No quiero pasarme de listo, pero sé que yo mismo lucho con ello. Siempre hay propósitos que se hacen y luego no se cumplen. Obviamente, la Iglesia también tiene una tradición en este ámbito. Está la historia de la tentación de Jesús. Ayunar en el desierto no se considera extraordinario porque no hay nada que comer ni beber. La gran determinación es salir al desierto. El Evangelio nos dice que Jesús fue conducido por el Espíritu al desierto. Lo que allí sucede es según la mente de Dios. El desierto es el lugar donde Jesús puede identificar la tentación, reconocerla como tentación. Si se encuentra con el tentador en medio de su primer éxito espectacular, puede arrojarse desde lo alto por indicación de Satanás, pensando: no voy a morir, ésta es la manera de hacerlo, éste es el camino del Padre o el mío, el Padre me alabará.
Hay que ir al desierto para descubrirlo: son tentaciones. Por eso es necesario el desierto.

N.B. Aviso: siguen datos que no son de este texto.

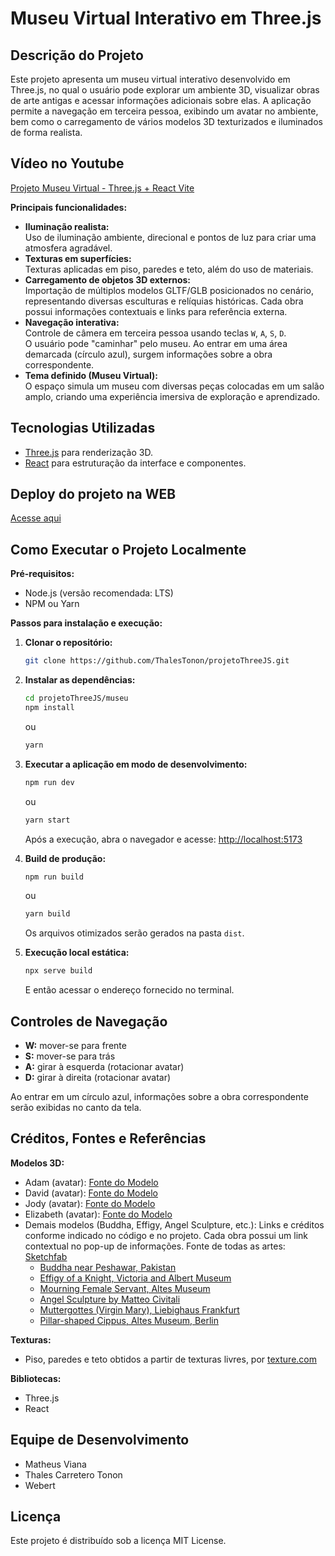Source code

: # Museu Virtual Interativo em Three.js

## Descrição do Projeto

Este projeto apresenta um museu virtual interativo desenvolvido em Three.js, no qual o usuário pode explorar um ambiente 3D, visualizar obras de arte antigas e acessar informações adicionais sobre elas. A aplicação permite a navegação em terceira pessoa, exibindo um avatar no ambiente, bem como o carregamento de vários modelos 3D texturizados e iluminados de forma realista.

## Vídeo no Youtube

[Projeto Museu Virtual - Three.js + React Vite](https://youtu.be/GpdEfzc8W7w)

**Principais funcionalidades:**

- **Iluminação realista:**  
   Uso de iluminação ambiente, direcional e pontos de luz para criar uma atmosfera agradável.
- **Texturas em superfícies:**  
   Texturas aplicadas em piso, paredes e teto, além do uso de materiais.
- **Carregamento de objetos 3D externos:**  
   Importação de múltiplos modelos GLTF/GLB posicionados no cenário, representando diversas esculturas e relíquias históricas. Cada obra possui informações contextuais e links para referência externa.
- **Navegação interativa:**  
   Controle de câmera em terceira pessoa usando teclas `W`, `A`, `S`, `D`.  
   O usuário pode "caminhar" pelo museu. Ao entrar em uma área demarcada (círculo azul), surgem informações sobre a obra correspondente.
- **Tema definido (Museu Virtual):**  
   O espaço simula um museu com diversas peças colocadas em um salão amplo, criando uma experiência imersiva de exploração e aprendizado.

## Tecnologias Utilizadas

- [Three.js](https://threejs.org/) para renderização 3D.
- [React](https://reactjs.org/) para estruturação da interface e componentes.

## Deploy do projeto na WEB

[Acesse aqui](https://museuvirtual.vercel.app/)

## Como Executar o Projeto Localmente

**Pré-requisitos:**

- Node.js (versão recomendada: LTS)
- NPM ou Yarn

**Passos para instalação e execução:**

1. **Clonar o repositório:**
   ```bash
   git clone https://github.com/ThalesTonon/projetoThreeJS.git
   ```
2. **Instalar as dependências:**
   ```bash
   cd projetoThreeJS/museu
   npm install
   ```
   ou
   ```bash
   yarn
   ```
3. **Executar a aplicação em modo de desenvolvimento:**

   ```bash
   npm run dev
   ```

   ou

   ```bash
   yarn start
   ```

   Após a execução, abra o navegador e acesse:
   [http://localhost:5173](http://localhost:5173/)

4. **Build de produção:**

   ```bash
   npm run build
   ```

   ou

   ```bash
   yarn build
   ```

   Os arquivos otimizados serão gerados na pasta `dist`.

5. **Execução local estática:**
   ```bash
   npx serve build
   ```
   E então acessar o endereço fornecido no terminal.

## Controles de Navegação

- **W:** mover-se para frente
- **S:** mover-se para trás
- **A:** girar à esquerda (rotacionar avatar)
- **D:** girar à direita (rotacionar avatar)

Ao entrar em um círculo azul, informações sobre a obra correspondente serão exibidas no canto da tela.

## Créditos, Fontes e Referências

**Modelos 3D:**

- Adam (avatar): [Fonte do Modelo](https://www.mixamo.com/#/?page=1&query=adam&type=Character)
- David (avatar): [Fonte do Modelo](https://www.mixamo.com/#/?page=1&query=david&type=Character)
- Jody (avatar): [Fonte do Modelo](https://www.mixamo.com/#/?page=1&query=jody&type=Character)
- Elizabeth (avatar): [Fonte do Modelo](https://www.mixamo.com/#/?page=1&query=elizabeth&type=Character)
- Demais modelos (Buddha, Effigy, Angel Sculpture, etc.): Links e créditos conforme indicado no código e no projeto. Cada obra possui um link contextual no pop-up de informações. Fonte de todas as artes: [Sketchfab](https://sketchfab.com/)
  - [Buddha near Peshawar, Pakistan](https://sketchfab.com/3d-models/buddha-near-peshawar-pakistan-28f352a2a67f42c7a3f4b148410b3dce)
  - [Effigy of a Knight, Victoria and Albert Museum](https://sketchfab.com/3d-models/effigy-of-a-knight-victoria-and-albert-museum-74f83358216a4698b7322faa0132c78b)
  - [Mourning Female Servant, Altes Museum](https://sketchfab.com/3d-models/mourning-female-servant-altes-museum-berlin-e615dd96a3d8463d903dad78f76db7ba)
  - [Angel Sculpture by Matteo Civitali](https://sketchfab.com/3d-models/angel-sculpture-by-matteo-civitali-c44411ccbd97489ab3097a0e09a3d137)
  - [Muttergottes (Virgin Mary), Liebighaus Frankfurt](https://sketchfab.com/3d-models/muttergottes-virgin-mary-liebighaus-frankfurt-2ebb8d700e0e410f9c22e62972b2e57b)
  - [Pillar-shaped Cippus, Altes Museum, Berlin](https://sketchfab.com/3d-models/pillar-shaped-cippus-altes-museum-berlin-ecc6ec191b214ba49d73b7c7aa29cc7f)

**Texturas:**

- Piso, paredes e teto obtidos a partir de texturas livres, por
  [texture.com](https://www.textures.com/)

**Bibliotecas:**

- Three.js
- React

## Equipe de Desenvolvimento

- Matheus Viana
- Thales Carretero Tonon
- Webert

## Licença

Este projeto é distribuído sob a licença MIT License.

Soy escéptico al respecto: si no bebo cerveza ni como carne durante la Cuaresma, ¿puedo esperar crear el desierto donde pasar por la purificación por la que pasó Jesús? Yo también me comprometo, por supuesto, pero espero más prestando atención a vivir más conscientemente los desiertos de mi vida, mi fragilidad, mi vulnerabilidad, que existen o surgen de todos modos.
¿Cómo podemos llegar a experimentar realmente la alegría de la resurrección, y no sólo el Domingo de Resurrección, sino también en nuestra vida cotidiana? Por un lado, está la resurrección de Cristo, que es la promesa de salvación eterna para nosotros, y por otro, puede haber resurrecciones en nuestra vida cotidiana después de lo que parecen ser bajones sin esperanza.
Sin duda, la dotación espiritual desempeña un papel en esto, ya que una persona está bendecida con una naturaleza serena, mientras que otra no lo está tanto. Si nos fijamos en las narraciones de los Evangelios, los relatos posteriores a la resurrección no son más que destellos en el tiempo. En el Evangelio de Juan, Jesús se aparece a los discípulos el domingo y, una semana después, regresan a Galilea después de todo. El Evangelio no dice lo que sucede entre las apariciones. Sin embargo, lo que está escrito sugiere que los discípulos que se encontraron con Cristo resucitado no podían contener su alegría, necesitaban más encuentros.
Con el tiempo, comprendieron que el siguiente encuentro no sería con Jesús resucitado, sino, por ejemplo, con un enfermo o con la comunidad al partir el pan.
Esta dinámica bíblica me muestra que hay encuentro, hay alegría, pero no está claro que podamos llevarla a nuestra vida cotidiana sin sentir una sensación de carencia o de oscuridad. La madurez tampoco significa que uno esté igualmente equilibrado en cada momento. Endre Gelléri Andor Gelléri tiene un cuento titulado Mago, ayúdame. Por desgracia, no recuerdo todos los detalles, pero sí lo esencial. El escritor cuenta cómo consuela a su amigo, cuya mujer se está muriendo, en un paseo por el bosque con la magia de sus palabras: ¡las palabras tienen el poder de crear! Pero cuando regresan a casa, les recibe la noticia de la muerte de su esposa enferma. Desesperado, su amigo le pide ayuda urgente, pero está claro que las palabras ya no sirven de nada en esta situación.
A veces mi amor no ayuda, no puedo salvar a alguien, aunque lo ame. Pero el mensaje de la resurrección de Jesús es que hay alguien cuyo amor no es inútil, y esa certeza puede ser muy fortalecedora.
Podrás apreciarlo realmente cuando hayas experimentado que el mago no puede ayudar.